**YOUR GOAL**
How many lines in the records below contain the word "select"? Reply with the number alone.

### DATASET EXCERPTS

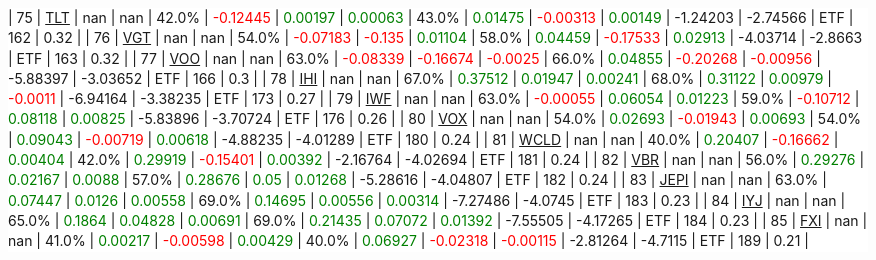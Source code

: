 |  75 | [TLT](https://finance.yahoo.com/quote/TLT/financials)     |                 nan |                     nan | 42.0%                  | <span style="color: red;"> -0.12445 </span>  | <span style="color: green;"> 0.00197 </span> | <span style="color: green;"> 0.00063 </span> | 43.0%                  | <span style="color: green;"> 0.01475 </span> | <span style="color: red;"> -0.00313 </span>  | <span style="color: green;"> 0.00149 </span> |           -1.24203   |  -2.74566   | ETF                    |    162 |           0.32 |
|  76 | [VGT](https://finance.yahoo.com/quote/VGT/financials)     |                 nan |                     nan | 54.0%                  | <span style="color: red;"> -0.07183 </span>  | <span style="color: red;"> -0.135 </span>    | <span style="color: green;"> 0.01104 </span> | 58.0%                  | <span style="color: green;"> 0.04459 </span> | <span style="color: red;"> -0.17533 </span>  | <span style="color: green;"> 0.02913 </span> |           -4.03714   |  -2.8663    | ETF                    |    163 |           0.32 |
|  77 | [VOO](https://finance.yahoo.com/quote/VOO/financials)     |                 nan |                     nan | 63.0%                  | <span style="color: red;"> -0.08339 </span>  | <span style="color: red;"> -0.16674 </span>  | <span style="color: red;"> -0.0025 </span>   | 66.0%                  | <span style="color: green;"> 0.04855 </span> | <span style="color: red;"> -0.20268 </span>  | <span style="color: red;"> -0.00956 </span>  |           -5.88397   |  -3.03652   | ETF                    |    166 |           0.3  |
|  78 | [IHI](https://finance.yahoo.com/quote/IHI/financials)     |                 nan |                     nan | 67.0%                  | <span style="color: green;"> 0.37512 </span> | <span style="color: green;"> 0.01947 </span> | <span style="color: green;"> 0.00241 </span> | 68.0%                  | <span style="color: green;"> 0.31122 </span> | <span style="color: green;"> 0.00979 </span> | <span style="color: red;"> -0.0011 </span>   |           -6.94164   |  -3.38235   | ETF                    |    173 |           0.27 |
|  79 | [IWF](https://finance.yahoo.com/quote/IWF/financials)     |                 nan |                     nan | 63.0%                  | <span style="color: red;"> -0.00055 </span>  | <span style="color: green;"> 0.06054 </span> | <span style="color: green;"> 0.01223 </span> | 59.0%                  | <span style="color: red;"> -0.10712 </span>  | <span style="color: green;"> 0.08118 </span> | <span style="color: green;"> 0.00825 </span> |           -5.83896   |  -3.70724   | ETF                    |    176 |           0.26 |
|  80 | [VOX](https://finance.yahoo.com/quote/VOX/financials)     |                 nan |                     nan | 54.0%                  | <span style="color: green;"> 0.02693 </span> | <span style="color: red;"> -0.01943 </span>  | <span style="color: green;"> 0.00693 </span> | 54.0%                  | <span style="color: green;"> 0.09043 </span> | <span style="color: red;"> -0.00719 </span>  | <span style="color: green;"> 0.00618 </span> |           -4.88235   |  -4.01289   | ETF                    |    180 |           0.24 |
|  81 | [WCLD](https://finance.yahoo.com/quote/WCLD/financials)   |                 nan |                     nan | 40.0%                  | <span style="color: green;"> 0.20407 </span> | <span style="color: red;"> -0.16662 </span>  | <span style="color: green;"> 0.00404 </span> | 42.0%                  | <span style="color: green;"> 0.29919 </span> | <span style="color: red;"> -0.15401 </span>  | <span style="color: green;"> 0.00392 </span> |           -2.16764   |  -4.02694   | ETF                    |    181 |           0.24 |
|  82 | [VBR](https://finance.yahoo.com/quote/VBR/financials)     |                 nan |                     nan | 56.0%                  | <span style="color: green;"> 0.29276 </span> | <span style="color: green;"> 0.02167 </span> | <span style="color: green;"> 0.0088 </span>  | 57.0%                  | <span style="color: green;"> 0.28676 </span> | <span style="color: green;"> 0.05 </span>    | <span style="color: green;"> 0.01268 </span> |           -5.28616   |  -4.04807   | ETF                    |    182 |           0.24 |
|  83 | [JEPI](https://finance.yahoo.com/quote/JEPI/financials)   |                 nan |                     nan | 63.0%                  | <span style="color: green;"> 0.07447 </span> | <span style="color: green;"> 0.0126 </span>  | <span style="color: green;"> 0.00558 </span> | 69.0%                  | <span style="color: green;"> 0.14695 </span> | <span style="color: green;"> 0.00556 </span> | <span style="color: green;"> 0.00314 </span> |           -7.27486   |  -4.0745    | ETF                    |    183 |           0.23 |
|  84 | [IYJ](https://finance.yahoo.com/quote/IYJ/financials)     |                 nan |                     nan | 65.0%                  | <span style="color: green;"> 0.1864 </span>  | <span style="color: green;"> 0.04828 </span> | <span style="color: green;"> 0.00691 </span> | 69.0%                  | <span style="color: green;"> 0.21435 </span> | <span style="color: green;"> 0.07072 </span> | <span style="color: green;"> 0.01392 </span> |           -7.55505   |  -4.17265   | ETF                    |    184 |           0.23 |
|  85 | [FXI](https://finance.yahoo.com/quote/FXI/financials)     |                 nan |                     nan | 41.0%                  | <span style="color: green;"> 0.00217 </span> | <span style="color: red;"> -0.00598 </span>  | <span style="color: green;"> 0.00429 </span> | 40.0%                  | <span style="color: green;"> 0.06927 </span> | <span style="color: red;"> -0.02318 </span>  | <span style="color: red;"> -0.00115 </span>  |           -2.81264   |  -4.7115    | ETF                    |    189 |           0.21 |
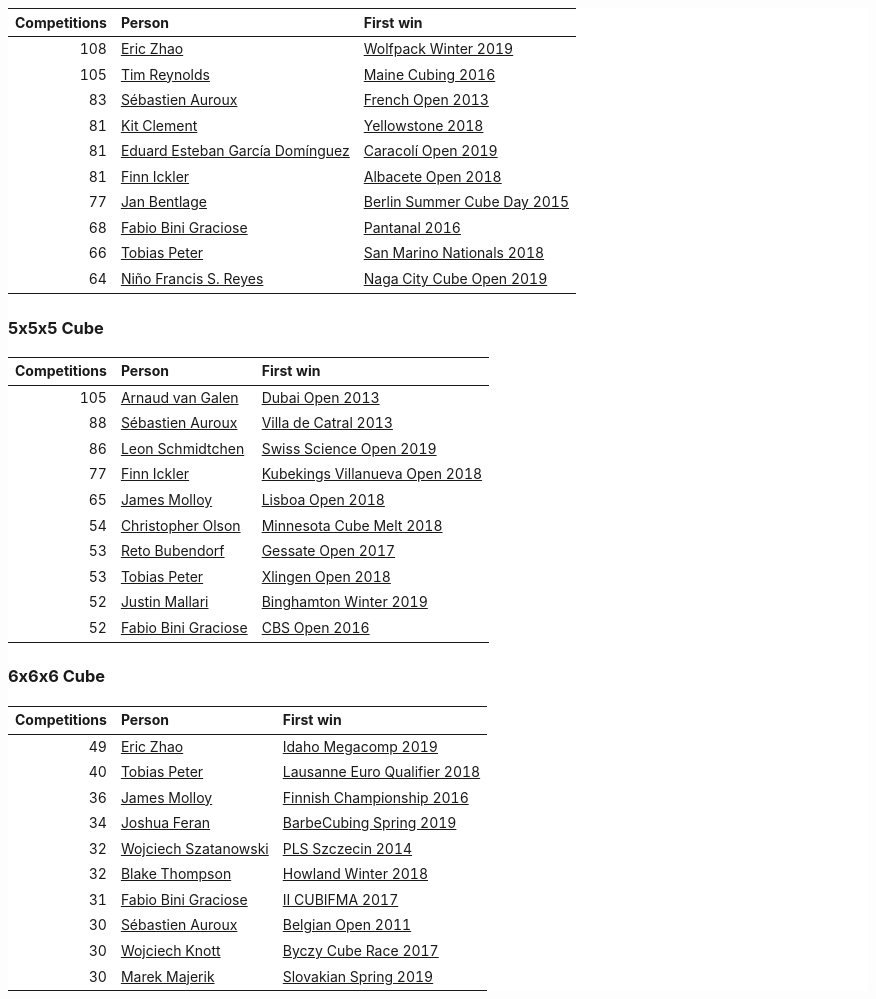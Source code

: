| Competitions | Person | First win |
| ---: | :--- | :--- |
| 108 | [Eric Zhao](https://www.worldcubeassociation.org/persons/2010ZHAO19) | [Wolfpack Winter 2019](https://www.worldcubeassociation.org/competitions/WolfpackWinter2019) |
| 105 | [Tim Reynolds](https://www.worldcubeassociation.org/persons/2005REYN01) | [Maine Cubing 2016](https://www.worldcubeassociation.org/competitions/MaineCubing2016) |
| 83 | [Sébastien Auroux](https://www.worldcubeassociation.org/persons/2008AURO01) | [French Open 2013](https://www.worldcubeassociation.org/competitions/FrenchOpen2013) |
| 81 | [Kit Clement](https://www.worldcubeassociation.org/persons/2008CLEM01) | [Yellowstone 2018](https://www.worldcubeassociation.org/competitions/Yellowstone2018) |
| 81 | [Eduard Esteban García Domínguez](https://www.worldcubeassociation.org/persons/2011EDUA01) | [Caracolí Open 2019](https://www.worldcubeassociation.org/competitions/CaracoliOpen2019) |
| 81 | [Finn Ickler](https://www.worldcubeassociation.org/persons/2012ICKL01) | [Albacete Open 2018](https://www.worldcubeassociation.org/competitions/AlbaceteOpen2018) |
| 77 | [Jan Bentlage](https://www.worldcubeassociation.org/persons/2010BENT01) | [Berlin Summer Cube Day 2015](https://www.worldcubeassociation.org/competitions/BerlinSummerCubeDay2015) |
| 68 | [Fabio Bini Graciose](https://www.worldcubeassociation.org/persons/2010GRAC02) | [Pantanal 2016](https://www.worldcubeassociation.org/competitions/Pantanal2016) |
| 66 | [Tobias Peter](https://www.worldcubeassociation.org/persons/2014PETE03) | [San Marino Nationals 2018](https://www.worldcubeassociation.org/competitions/SanMarinoNationals2018) |
| 64 | [Niño Francis S. Reyes](https://www.worldcubeassociation.org/persons/2012REYE04) | [Naga City Cube Open 2019](https://www.worldcubeassociation.org/competitions/NagaCityCubeOpen2019) |

### 5x5x5 Cube

| Competitions | Person | First win |
| ---: | :--- | :--- |
| 105 | [Arnaud van Galen](https://www.worldcubeassociation.org/persons/2006GALE01) | [Dubai Open 2013](https://www.worldcubeassociation.org/competitions/DubaiOpen2013) |
| 88 | [Sébastien Auroux](https://www.worldcubeassociation.org/persons/2008AURO01) | [Villa de Catral 2013](https://www.worldcubeassociation.org/competitions/VilladeCatral2013) |
| 86 | [Leon Schmidtchen](https://www.worldcubeassociation.org/persons/2010SCHM01) | [Swiss Science Open 2019](https://www.worldcubeassociation.org/competitions/SwissScienceOpen2019) |
| 77 | [Finn Ickler](https://www.worldcubeassociation.org/persons/2012ICKL01) | [Kubekings Villanueva Open 2018](https://www.worldcubeassociation.org/competitions/KubekingsVillanuevaOpen2018) |
| 65 | [James Molloy](https://www.worldcubeassociation.org/persons/2011MOLL01) | [Lisboa Open 2018](https://www.worldcubeassociation.org/competitions/LisboaOpen2018) |
| 54 | [Christopher Olson](https://www.worldcubeassociation.org/persons/2009OLSO01) | [Minnesota Cube Melt 2018](https://www.worldcubeassociation.org/competitions/MinnesotaCubeMelt2018) |
| 53 | [Reto Bubendorf](https://www.worldcubeassociation.org/persons/2012BUBE01) | [Gessate Open 2017](https://www.worldcubeassociation.org/competitions/GessateOpen2017) |
| 53 | [Tobias Peter](https://www.worldcubeassociation.org/persons/2014PETE03) | [Xlingen Open 2018](https://www.worldcubeassociation.org/competitions/XlingenOpen2018) |
| 52 | [Justin Mallari](https://www.worldcubeassociation.org/persons/2010MALL01) | [Binghamton Winter 2019](https://www.worldcubeassociation.org/competitions/BinghamtonWinter2019) |
| 52 | [Fabio Bini Graciose](https://www.worldcubeassociation.org/persons/2010GRAC02) | [CBS Open 2016](https://www.worldcubeassociation.org/competitions/CBSOpen2016) |

### 6x6x6 Cube

| Competitions | Person | First win |
| ---: | :--- | :--- |
| 49 | [Eric Zhao](https://www.worldcubeassociation.org/persons/2010ZHAO19) | [Idaho Megacomp 2019](https://www.worldcubeassociation.org/competitions/IdahoMegacomp2019) |
| 40 | [Tobias Peter](https://www.worldcubeassociation.org/persons/2014PETE03) | [Lausanne Euro Qualifier 2018](https://www.worldcubeassociation.org/competitions/LausanneEuroQualifier2018) |
| 36 | [James Molloy](https://www.worldcubeassociation.org/persons/2011MOLL01) | [Finnish Championship 2016](https://www.worldcubeassociation.org/competitions/FinnishChampionship2016) |
| 34 | [Joshua Feran](https://www.worldcubeassociation.org/persons/2011FERA01) | [BarbeCubing Spring 2019](https://www.worldcubeassociation.org/competitions/BarbeCubingSpring2019) |
| 32 | [Wojciech Szatanowski](https://www.worldcubeassociation.org/persons/2011SZAT01) | [PLS Szczecin 2014](https://www.worldcubeassociation.org/competitions/PLSSzczecin2014) |
| 32 | [Blake Thompson](https://www.worldcubeassociation.org/persons/2010THOM03) | [Howland Winter 2018](https://www.worldcubeassociation.org/competitions/HowlandWinter2018) |
| 31 | [Fabio Bini Graciose](https://www.worldcubeassociation.org/persons/2010GRAC02) | [II CUBIFMA 2017](https://www.worldcubeassociation.org/competitions/IICUBIFMA2017) |
| 30 | [Sébastien Auroux](https://www.worldcubeassociation.org/persons/2008AURO01) | [Belgian Open 2011](https://www.worldcubeassociation.org/competitions/BelgianOpen2011) |
| 30 | [Wojciech Knott](https://www.worldcubeassociation.org/persons/2011KNOT01) | [Byczy Cube Race 2017](https://www.worldcubeassociation.org/competitions/ByczyCubeRace2017) |
| 30 | [Marek Majerik](https://www.worldcubeassociation.org/persons/2015MAJE01) | [Slovakian Spring 2019](https://www.worldcubeassociation.org/competitions/SlovakianSpring2019) |
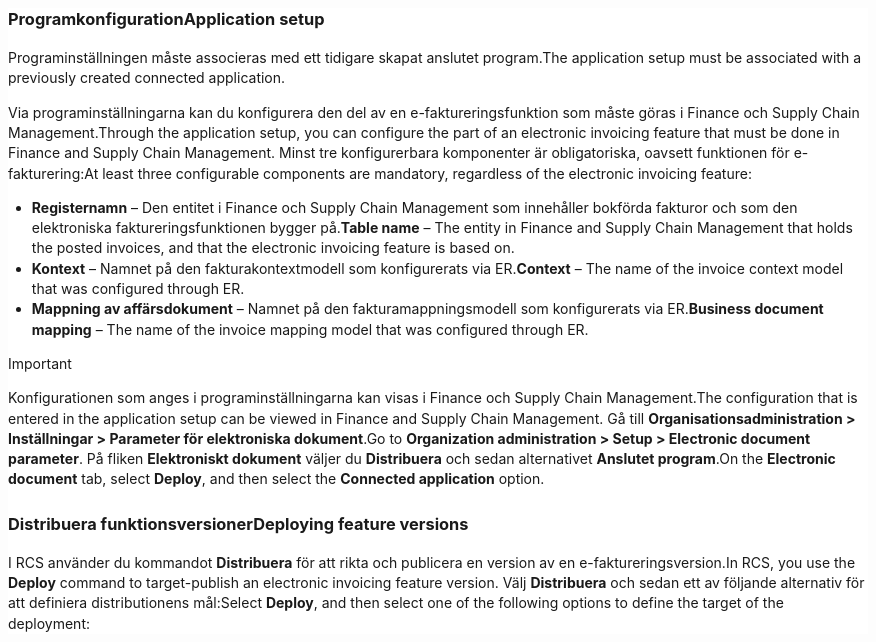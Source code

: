 ### <a name="application-setup"></a><span data-ttu-id="a8e20-411">Programkonfiguration</span><span class="sxs-lookup"><span data-stu-id="a8e20-411">Application setup</span></span>

<span data-ttu-id="a8e20-412">Programinställningen måste associeras med ett tidigare skapat anslutet program.</span><span class="sxs-lookup"><span data-stu-id="a8e20-412">The application setup must be associated with a previously created connected application.</span></span>

<span data-ttu-id="a8e20-413">Via programinställningarna kan du konfigurera den del av en e-faktureringsfunktion som måste göras i Finance och Supply Chain Management.</span><span class="sxs-lookup"><span data-stu-id="a8e20-413">Through the application setup, you can configure the part of an electronic invoicing feature that must be done in Finance and Supply Chain Management.</span></span> <span data-ttu-id="a8e20-414">Minst tre konfigurerbara komponenter är obligatoriska, oavsett funktionen för e-fakturering:</span><span class="sxs-lookup"><span data-stu-id="a8e20-414">At least three configurable components are mandatory, regardless of the electronic invoicing feature:</span></span>

- <span data-ttu-id="a8e20-415">**Registernamn** – Den entitet i Finance och Supply Chain Management som innehåller bokförda fakturor och som den elektroniska faktureringsfunktionen bygger på.</span><span class="sxs-lookup"><span data-stu-id="a8e20-415">**Table name** – The entity in Finance and Supply Chain Management that holds the posted invoices, and that the electronic invoicing feature is based on.</span></span>
- <span data-ttu-id="a8e20-416">**Kontext** – Namnet på den fakturakontextmodell som konfigurerats via ER.</span><span class="sxs-lookup"><span data-stu-id="a8e20-416">**Context** – The name of the invoice context model that was configured through ER.</span></span>
- <span data-ttu-id="a8e20-417">**Mappning av affärsdokument** – Namnet på den fakturamappningsmodell som konfigurerats via ER.</span><span class="sxs-lookup"><span data-stu-id="a8e20-417">**Business document mapping** – The name of the invoice mapping model that was configured through ER.</span></span>

> [!IMPORTANT]
> <span data-ttu-id="a8e20-418">Konfigurationen som anges i programinställningarna kan visas i Finance och Supply Chain Management.</span><span class="sxs-lookup"><span data-stu-id="a8e20-418">The configuration that is entered in the application setup can be viewed in Finance and Supply Chain Management.</span></span> <span data-ttu-id="a8e20-419">Gå till **Organisationsadministration \> Inställningar \> Parameter för elektroniska dokument**.</span><span class="sxs-lookup"><span data-stu-id="a8e20-419">Go to **Organization administration \> Setup \> Electronic document parameter**.</span></span> <span data-ttu-id="a8e20-420">På fliken **Elektroniskt dokument** väljer du **Distribuera** och sedan alternativet **Anslutet program**.</span><span class="sxs-lookup"><span data-stu-id="a8e20-420">On the **Electronic document** tab, select **Deploy**, and then select the **Connected application** option.</span></span>

### <a name="deploying-feature-versions"></a><span data-ttu-id="a8e20-421">Distribuera funktionsversioner</span><span class="sxs-lookup"><span data-stu-id="a8e20-421">Deploying feature versions</span></span>

<span data-ttu-id="a8e20-422">I RCS använder du kommandot **Distribuera** för att rikta och publicera en version av en e-faktureringsversion.</span><span class="sxs-lookup"><span data-stu-id="a8e20-422">In RCS, you use the **Deploy** command to target-publish an electronic invoicing feature version.</span></span> <span data-ttu-id="a8e20-423">Välj **Distribuera** och sedan ett av följande alternativ för att definiera distributionens mål:</span><span class="sxs-lookup"><span data-stu-id="a8e20-423">Select **Deploy**, and then select one of the following options to define the target of the deployment:</span></span>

######

**WRITTEN RESPONSE**
2